これでは、アイビーリーグ(ハーバード大学をはじめとするアメリカの名門私立大学8校の総称)の学生の3分の2あまりが、所得規模で上位20%の家庭の出身なのも当然だ。

プリンストン大学とイェール大学では、国全体の上位1%出身の学生のほうが、下位60%出身の学生よりも多い。入学機会をめぐるこうした驚くべき不平等の原因は、1つにはレガシーアドミッション(卒業生の子供の優先入学)や寄付者への感謝(裏口からの入学)などにあるが、裕福な家庭出身の子供が正門から入るのを後押ししてくれる有利な立場にもあるのだ。

「能力主義」の問題点

批判者は、こうした不平等は、高等教育がその主張するところとは違って「能力主義(メリトクラシー)」ではない証拠だと指摘する。この観点からすると、大学入試スキャンダルは、より広範に蔓延する不公正の行き過ぎた例だと言える。こうした不公正のせいで、高等教育は自ら公言する能力主義の原則に従うことができないのだ。

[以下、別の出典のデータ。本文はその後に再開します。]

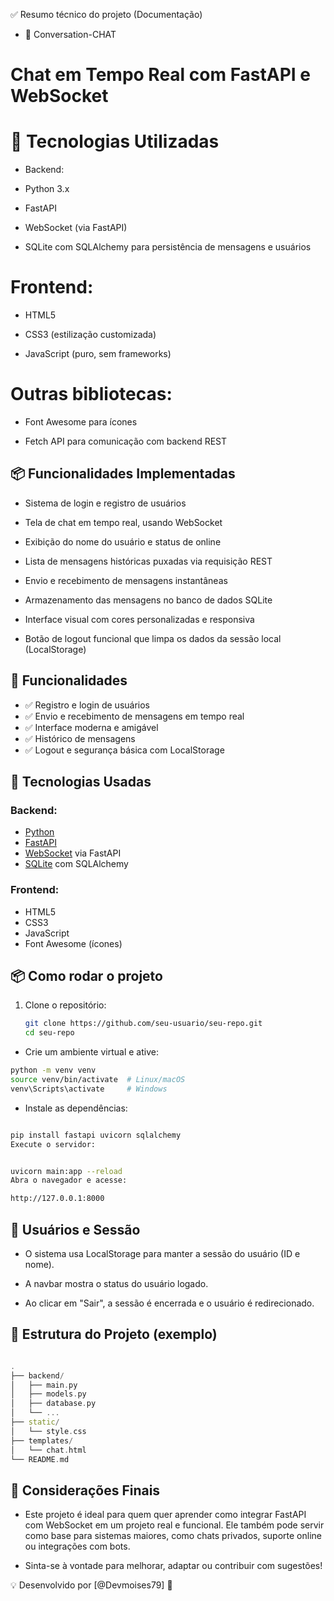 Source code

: ✅ Resumo técnico do projeto (Documentação)
- 📌 Conversation-CHAT

# Chat em Tempo Real com FastAPI e WebSocket

# 🧰 Tecnologias Utilizadas
- Backend:

- Python 3.x

- FastAPI

- WebSocket (via FastAPI)

- SQLite com SQLAlchemy para persistência de mensagens e usuários

# Frontend:

- HTML5

- CSS3 (estilização customizada)

- JavaScript (puro, sem frameworks)

# Outras bibliotecas:

- Font Awesome para ícones

- Fetch API para comunicação com backend REST

## 📦 Funcionalidades Implementadas
- Sistema de login e registro de usuários

- Tela de chat em tempo real, usando WebSocket

- Exibição do nome do usuário e status de online

- Lista de mensagens históricas puxadas via requisição REST

- Envio e recebimento de mensagens instantâneas

- Armazenamento das mensagens no banco de dados SQLite

- Interface visual com cores personalizadas e responsiva

- Botão de logout funcional que limpa os dados da sessão local (LocalStorage)


## 🚀 Funcionalidades

- ✅ Registro e login de usuários
- ✅ Envio e recebimento de mensagens em tempo real
- ✅ Interface moderna e amigável
- ✅ Histórico de mensagens
- ✅ Logout e segurança básica com LocalStorage

## 🧰 Tecnologias Usadas

### Backend:
- [Python](https://www.python.org/)
- [FastAPI](https://fastapi.tiangolo.com/)
- [WebSocket](https://developer.mozilla.org/en-US/docs/Web/API/WebSockets_API) via FastAPI
- [SQLite](https://www.sqlite.org/index.html) com SQLAlchemy

### Frontend:
- HTML5
- CSS3
- JavaScript
- Font Awesome (ícones)

## 📦 Como rodar o projeto

1. Clone o repositório:
   ```bash
   git clone https://github.com/seu-usuario/seu-repo.git
   cd seu-repo
   ```
- Crie um ambiente virtual e ative:

```bash
python -m venv venv
source venv/bin/activate  # Linux/macOS
venv\Scripts\activate     # Windows
``` 
- Instale as dependências:

```bash

pip install fastapi uvicorn sqlalchemy
Execute o servidor:
```

```bash

uvicorn main:app --reload
Abra o navegador e acesse:

http://127.0.0.1:8000
```

## 👤 Usuários e Sessão
- O sistema usa LocalStorage para manter a sessão do usuário (ID e nome).

- A navbar mostra o status do usuário logado.

- Ao clicar em "Sair", a sessão é encerrada e o usuário é redirecionado.

## 📁 Estrutura do Projeto (exemplo)
```cpp

.
├── backend/
│   ├── main.py
│   ├── models.py
│   ├── database.py
│   └── ...
├── static/
│   └── style.css
├── templates/
│   └── chat.html
└── README.md
```

## 📝 Considerações Finais
- Este projeto é ideal para quem quer aprender como integrar FastAPI com WebSocket em um projeto real e funcional. Ele também pode servir como base para sistemas maiores, como chats privados, suporte online ou integrações com bots.

- Sinta-se à vontade para melhorar, adaptar ou contribuir com sugestões!

💡 Desenvolvido por [@Devmoises79] 🙌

意見の不一致があるとはいえ、不正入試スキャンダルを標準的な入試慣行からのショッキングな逸脱と見なす人びとも、大学入試にすでに蔓延している風潮の極端な例と見なす人びとも、同じ前提を共有している。つまり、学生は自分でコントロールできない要因ではなく、自分自身の力量や才能に基づいて入学すべきだということだ。言い換えれば、大学への入学は能力に基づいて認められるべきだという点に異論はないのだ。

彼らはまた、少なくとも暗黙のうちに、次の点にも同意している。能力に基づいて入学する学生は入学を勝ち取ったのだから、それによってもたらされる恩恵にあずかるに値するというのである。

よく目にするこうした見解が正しいとすれば、能力主義の問題は、その原則にではなく、われわれがそれに従っていない点にあることになる。保守派とリベラル派の政治的議論を見てもそれがわかる。われわれの国民的議論は、能力主義そのものではなく、いかにしてそれを実現するかに関するものだ。

たとえば保守派は、人種や民族を入学者の選考要素とする積極的差別是正措置(アファーマティヴ・アクション)政策は、結局のところ、能力に基づく入試を裏切るものだと主張する。リベラル派は、いまだに残る不公正を是正する手段としてアファーマティヴ・アクションを擁護し、真の能力主義を実現するには、特権を持つ人びとと不利な立場にある人びとのあいだで条件を平等にするしかないと主張する。

だが、こうした議論は、能力主義にまつわる問題がより根深いものである可能性を見落としている。

もう一度、入試スキャンダルについて考えてみよう。世に湧き起こった憤慨の大半は、不正行為やその不公正さに向けられていた。だが、それと同じくらい問題なのは、不正行為を突き動かした考え方だ。スキャンダルの背後には、いまでは実にありふれているため気に留められることもほとんどない想定があった。